Next: Video Finger: Data Up: Synthetic Movies Previous: Video Finger: An

Video Finger: Software Description

The software development environment used for the development of Video Finger was the Macintosh Programmer's Workshop (MPW). The majority of the software was written in MPW C. Some hardware dependent or speed restricting parts of the drawing routines were written in 68020 assembly language. A public domain library of routines, TransSkel [DuBois89], which abstracts out the interface to the Macintosh operating system, was used to simplify program development. The User Interface Toolbox of the Macintosh, along with the Operating System Utilities, provided support for windowing, mouse actions, menus, and user dialogs. This allowed the program to easily support those features, while maintaining a user interface consistent with other Macintosh applications.

Basic Software Overview

The Video Finger software system is diagrammed in Fig. 5.1. The Task Dispatcher executes any tasks that are being performed, then calls each object to redraw itself. One of the tasks being performed is the User Task, which polls the state of the computer environment via the local area network, modifying the movie generated to match. Each type of object has a software routine (an object handler ) associated with it that is called to manipulate objects of that type. A common nucleus of drawing and CLUT management routines are provided for use by all the objects. Parameters of the Video Finger display, such as what background image is being used, or the update rate of the display, are changeable from user menus.

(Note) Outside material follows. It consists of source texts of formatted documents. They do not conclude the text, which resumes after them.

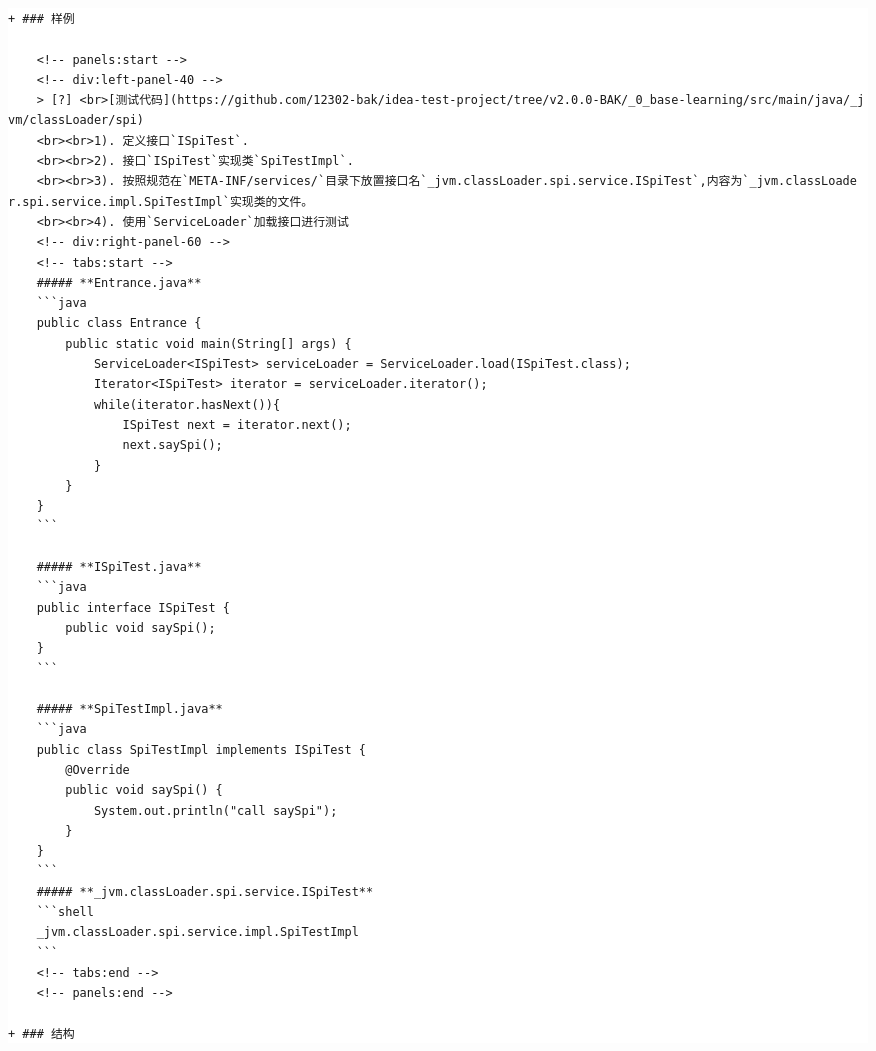     + ### 样例
        
        <!-- panels:start -->
        <!-- div:left-panel-40 -->
        > [?] <br>[测试代码](https://github.com/12302-bak/idea-test-project/tree/v2.0.0-BAK/_0_base-learning/src/main/java/_jvm/classLoader/spi)
        <br><br>1). 定义接口`ISpiTest`.
        <br><br>2). 接口`ISpiTest`实现类`SpiTestImpl`.
        <br><br>3). 按照规范在`META-INF/services/`目录下放置接口名`_jvm.classLoader.spi.service.ISpiTest`,内容为`_jvm.classLoader.spi.service.impl.SpiTestImpl`实现类的文件。
        <br><br>4). 使用`ServiceLoader`加载接口进行测试
        <!-- div:right-panel-60 -->
        <!-- tabs:start -->
        ##### **Entrance.java**
        ```java
        public class Entrance {
            public static void main(String[] args) {
                ServiceLoader<ISpiTest> serviceLoader = ServiceLoader.load(ISpiTest.class);
                Iterator<ISpiTest> iterator = serviceLoader.iterator();
                while(iterator.hasNext()){
                    ISpiTest next = iterator.next();
                    next.saySpi();
                }
            }
        }
        ```

        ##### **ISpiTest.java**
        ```java
        public interface ISpiTest {
            public void saySpi();
        }
        ```

        ##### **SpiTestImpl.java**
        ```java
        public class SpiTestImpl implements ISpiTest {
            @Override
            public void saySpi() {
                System.out.println("call saySpi");
            }
        }
        ```
        ##### **_jvm.classLoader.spi.service.ISpiTest**
        ```shell
        _jvm.classLoader.spi.service.impl.SpiTestImpl
        ```
        <!-- tabs:end -->
        <!-- panels:end -->

    + ### 结构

Figure 5.1: Video Finger Software Overview

Object Handlers

Every instance of a given type of object executes the same object handler routine. The handler routine is called with a pointer to the data structure defining the object, a command, and a pointer to optional arguments. All object handlers recognize a small set of basic commands: open, close, and draw. The open command opens an object, loading in necessary view and task information from local storage if needed. The close command closes the object, freeing the associated memory, and the draw command calls the proper drawing routines to draw the current object view into the frame buffer.

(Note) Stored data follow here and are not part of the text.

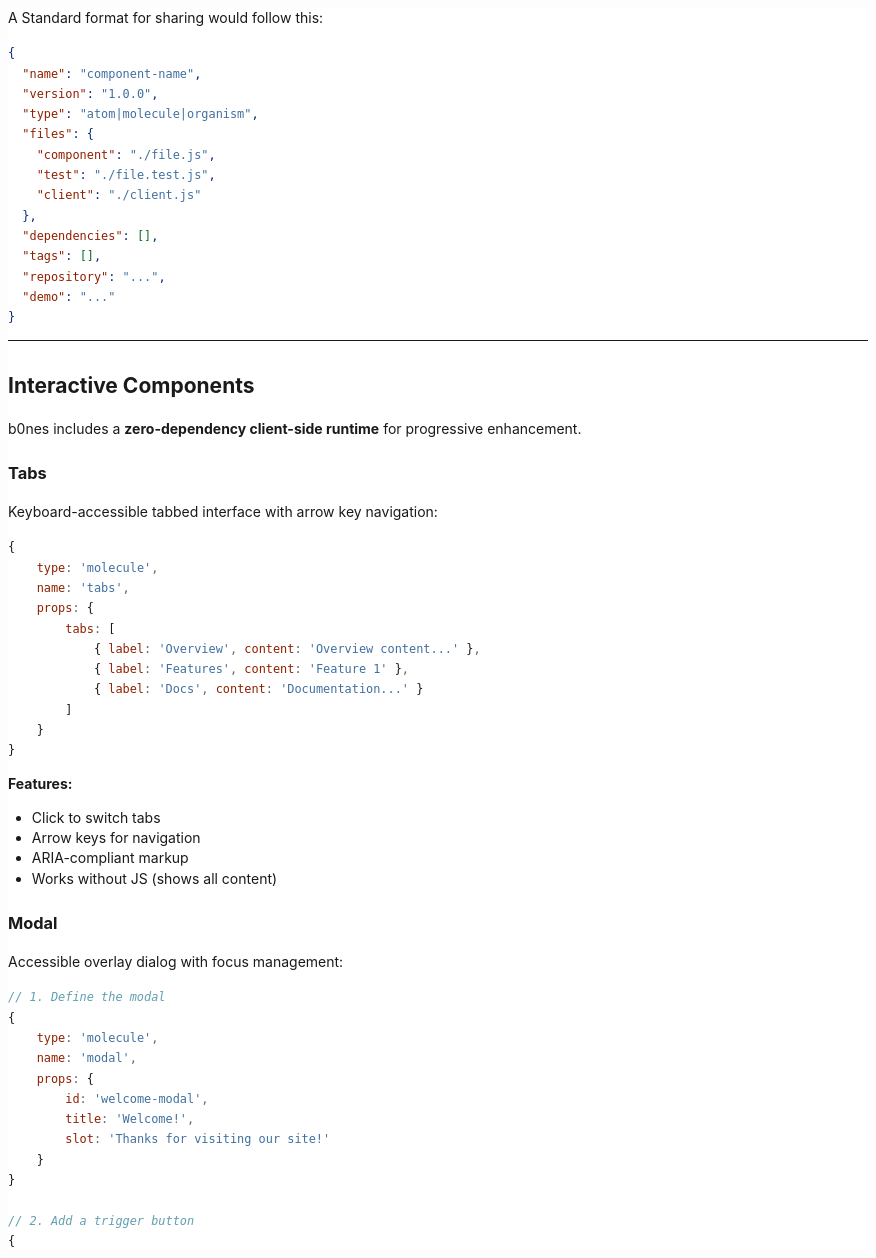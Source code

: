 A Standard format for sharing would follow this:

```json 
{
  "name": "component-name",
  "version": "1.0.0",
  "type": "atom|molecule|organism",
  "files": {
    "component": "./file.js",
    "test": "./file.test.js",
    "client": "./client.js"
  },
  "dependencies": [],
  "tags": [],
  "repository": "...",
  "demo": "..."
}
```

---

## Interactive Components

b0nes includes a **zero-dependency client-side runtime** for progressive enhancement.

### Tabs

Keyboard-accessible tabbed interface with arrow key navigation:

```javascript
{
    type: 'molecule',
    name: 'tabs',
    props: {
        tabs: [
            { label: 'Overview', content: 'Overview content...' },
            { label: 'Features', content: 'Feature 1' },
            { label: 'Docs', content: 'Documentation...' }
        ]
    }
}
```

**Features:**
- Click to switch tabs
- Arrow keys for navigation
- ARIA-compliant markup
- Works without JS (shows all content)

### Modal

Accessible overlay dialog with focus management:

```javascript
// 1. Define the modal
{
    type: 'molecule',
    name: 'modal',
    props: {
        id: 'welcome-modal',
        title: 'Welcome!',
        slot: 'Thanks for visiting our site!'
    }
}

// 2. Add a trigger button
{
```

Optional commands supported by most object handlers are: position, view, and request-task. The position command allows objects to be positioned either absolutely or relatively. The view command request a new view of the object, specified using some characteristic of the view, at a certain scale. The request-task command queries an object to obtain the description of a particular task for that object.

The number of object types is quite small. Only one type is used to represent all the human figures in Video Finger. The other types include background objects, prop objects, and test objects.

Task Dispatcher

The task dispatcher is called whenever there are no system events that require handling. These events are generated by user input, or operating system actions (such as window refreshes). The dispatcher first traverses a linked list of tasks currently being executed, executing each one in turn. Most of these tasks are interpreted by the Basic Task Language (BTL) interpreter. Next, it traverses an ordered linked list of objects in the scene, calling each object with the draw command. The list is ordered such that the objects farther back in the scene are drawn first, and overlayed by later (ie. closer) objects. After all the objects have finished drawing, the task dispatcher sets a semaphore signaling that drawing has finished on the new frame.

Drawing and Color Routines

Common drawing routines provide flicker free generation of the Video Finger window. The window is maintained by the Macintosh Window Manager, which interfaces with the drawing routines. The common drawing routines transparently provide double buffering, as well as decoding of the transparency run-length encoded images as they are drawn. Since the IranScan video card architecture includes a second frame buffer which may be re-positioned without affecting the first frame buffer, double buffering is done in the actual frame memory.

The color map is partitioned and maintained by the color manager. Whenever an object is opened, the object handler requests the needed number of slots from the color manager. The color manager allocates and reserves the requested slots, returning the index of the first slot allocated. The object is then responsible for calling the color manager to load the slots allocated when required. If more than one CLUT is used by the object views, then the object handler is responsible for calling the color manager to update the color map as needed. The small size of the typical object CLUT allows sixteen objects to share the IranScan color map. Since the amount of local memory available usually limits the number of object displayed to less than sixteen, the color manager does not currently degrade gracefully upon running out of free slots.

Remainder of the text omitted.